* **Exercise goal**: Please output every line of the material as it stands, without the pictures.

* **Data provided**:
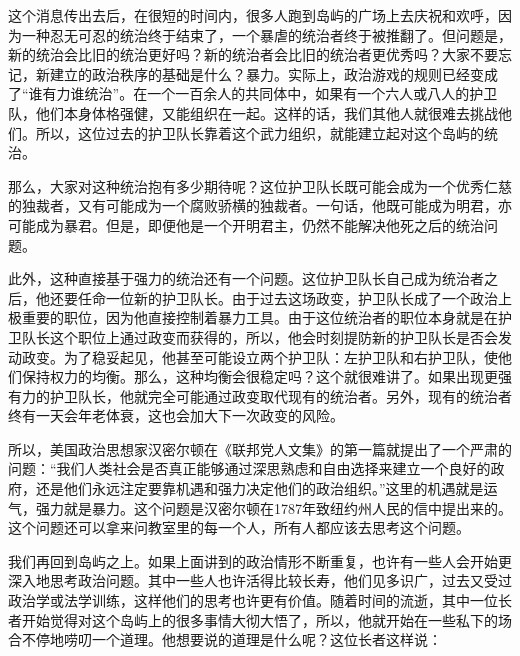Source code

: 这个消息传出去后，在很短的时间内，很多人跑到岛屿的广场上去庆祝和欢呼，因为一种忍无可忍的统治终于结束了，一个暴虐的统治者终于被推翻了。但问题是，新的统治会比旧的统治更好吗？新的统治者会比旧的统治者更优秀吗？大家不要忘记，新建立的政治秩序的基础是什么？暴力。实际上，政治游戏的规则已经变成了“谁有力谁统治”。在一个一百余人的共同体中，如果有一个六人或八人的护卫队，他们本身体格强健，又能组织在一起。这样的话，我们其他人就很难去挑战他们。所以，这位过去的护卫队长靠着这个武力组织，就能建立起对这个岛屿的统治。

那么，大家对这种统治抱有多少期待呢？这位护卫队长既可能会成为一个优秀仁慈的独裁者，又有可能成为一个腐败骄横的独裁者。一句话，他既可能成为明君，亦可能成为暴君。但是，即便他是一个开明君主，仍然不能解决他死之后的统治问题。

此外，这种直接基于强力的统治还有一个问题。这位护卫队长自己成为统治者之后，他还要任命一位新的护卫队长。由于过去这场政变，护卫队长成了一个政治上极重要的职位，因为他直接控制着暴力工具。由于这位统治者的职位本身就是在护卫队长这个职位上通过政变而获得的，所以，他会时刻提防新的护卫队长是否会发动政变。为了稳妥起见，他甚至可能设立两个护卫队：左护卫队和右护卫队，使他们保持权力的均衡。那么，这种均衡会很稳定吗？这个就很难讲了。如果出现更强有力的护卫队长，他就完全可能通过政变取代现有的统治者。另外，现有的统治者终有一天会年老体衰，这也会加大下一次政变的风险。

所以，美国政治思想家汉密尔顿在《联邦党人文集》的第一篇就提出了一个严肃的问题：“我们人类社会是否真正能够通过深思熟虑和自由选择来建立一个良好的政府，还是他们永远注定要靠机遇和强力决定他们的政治组织。”这里的机遇就是运气，强力就是暴力。这个问题是汉密尔顿在1787年致纽约州人民的信中提出来的。这个问题还可以拿来问教室里的每一个人，所有人都应该去思考这个问题。

我们再回到岛屿之上。如果上面讲到的政治情形不断重复，也许有一些人会开始更深入地思考政治问题。其中一些人也许活得比较长寿，他们见多识广，过去又受过政治学或法学训练，这样他们的思考也许更有价值。随着时间的流逝，其中一位长者开始觉得对这个岛屿上的很多事情大彻大悟了，所以，他就开始在一些私下的场合不停地唠叨一个道理。他想要说的道理是什么呢？这位长者这样说：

* **Result below**:
Source code

: 这个消息传出去后，在很短的时间内，很多人跑到岛屿的广场上去庆祝和欢呼，因为一种忍无可忍的统治终于结束了，一个暴虐的统治者终于被推翻了。但问题是，新的统治会比旧的统治更好吗？新的统治者会比旧的统治者更优秀吗？大家不要忘记，新建立的政治秩序的基础是什么？暴力。实际上，政治游戏的规则已经变成了“谁有力谁统治”。在一个一百余人的共同体中，如果有一个六人或八人的护卫队，他们本身体格强健，又能组织在一起。这样的话，我们其他人就很难去挑战他们。所以，这位过去的护卫队长靠着这个武力组织，就能建立起对这个岛屿的统治。

那么，大家对这种统治抱有多少期待呢？这位护卫队长既可能会成为一个优秀仁慈的独裁者，又有可能成为一个腐败骄横的独裁者。一句话，他既可能成为明君，亦可能成为暴君。但是，即便他是一个开明君主，仍然不能解决他死之后的统治问题。

此外，这种直接基于强力的统治还有一个问题。这位护卫队长自己成为统治者之后，他还要任命一位新的护卫队长。由于过去这场政变，护卫队长成了一个政治上极重要的职位，因为他直接控制着暴力工具。由于这位统治者的职位本身就是在护卫队长这个职位上通过政变而获得的，所以，他会时刻提防新的护卫队长是否会发动政变。为了稳妥起见，他甚至可能设立两个护卫队：左护卫队和右护卫队，使他们保持权力的均衡。那么，这种均衡会很稳定吗？这个就很难讲了。如果出现更强有力的护卫队长，他就完全可能通过政变取代现有的统治者。另外，现有的统治者终有一天会年老体衰，这也会加大下一次政变的风险。

所以，美国政治思想家汉密尔顿在《联邦党人文集》的第一篇就提出了一个严肃的问题：“我们人类社会是否真正能够通过深思熟虑和自由选择来建立一个良好的政府，还是他们永远注定要靠机遇和强力决定他们的政治组织。”这里的机遇就是运气，强力就是暴力。这个问题是汉密尔顿在1787年致纽约州人民的信中提出来的。这个问题还可以拿来问教室里的每一个人，所有人都应该去思考这个问题。

我们再回到岛屿之上。如果上面讲到的政治情形不断重复，也许有一些人会开始更深入地思考政治问题。其中一些人也许活得比较长寿，他们见多识广，过去又受过政治学或法学训练，这样他们的思考也许更有价值。随着时间的流逝，其中一位长者开始觉得对这个岛屿上的很多事情大彻大悟了，所以，他就开始在一些私下的场合不停地唠叨一个道理。他想要说的道理是什么呢？这位长者这样说：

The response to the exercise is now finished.